_Task description_
Show me every line in the listing that has the word "subgoals".
________________________
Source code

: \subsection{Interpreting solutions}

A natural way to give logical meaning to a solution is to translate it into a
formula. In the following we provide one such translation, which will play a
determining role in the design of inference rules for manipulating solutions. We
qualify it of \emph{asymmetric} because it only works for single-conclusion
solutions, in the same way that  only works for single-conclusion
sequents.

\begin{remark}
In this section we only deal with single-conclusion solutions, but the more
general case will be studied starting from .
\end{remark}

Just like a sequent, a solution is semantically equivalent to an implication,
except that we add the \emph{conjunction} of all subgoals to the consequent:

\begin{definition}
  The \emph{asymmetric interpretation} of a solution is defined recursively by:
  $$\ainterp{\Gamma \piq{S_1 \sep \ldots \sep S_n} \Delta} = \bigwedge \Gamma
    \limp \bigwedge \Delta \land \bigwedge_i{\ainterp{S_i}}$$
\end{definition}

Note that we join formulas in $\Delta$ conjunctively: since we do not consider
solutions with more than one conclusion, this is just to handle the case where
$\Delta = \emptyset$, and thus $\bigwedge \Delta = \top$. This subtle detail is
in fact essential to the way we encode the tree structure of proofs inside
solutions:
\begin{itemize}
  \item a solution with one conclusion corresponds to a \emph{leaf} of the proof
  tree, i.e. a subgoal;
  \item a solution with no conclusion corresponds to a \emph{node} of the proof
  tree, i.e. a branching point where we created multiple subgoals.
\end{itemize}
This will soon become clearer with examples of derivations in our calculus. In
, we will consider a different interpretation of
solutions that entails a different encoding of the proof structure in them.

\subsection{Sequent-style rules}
________________________
_Task output_
except that we add the \emph{conjunction} of all subgoals to the consequent:
  tree, i.e. a branching point where we created multiple subgoals.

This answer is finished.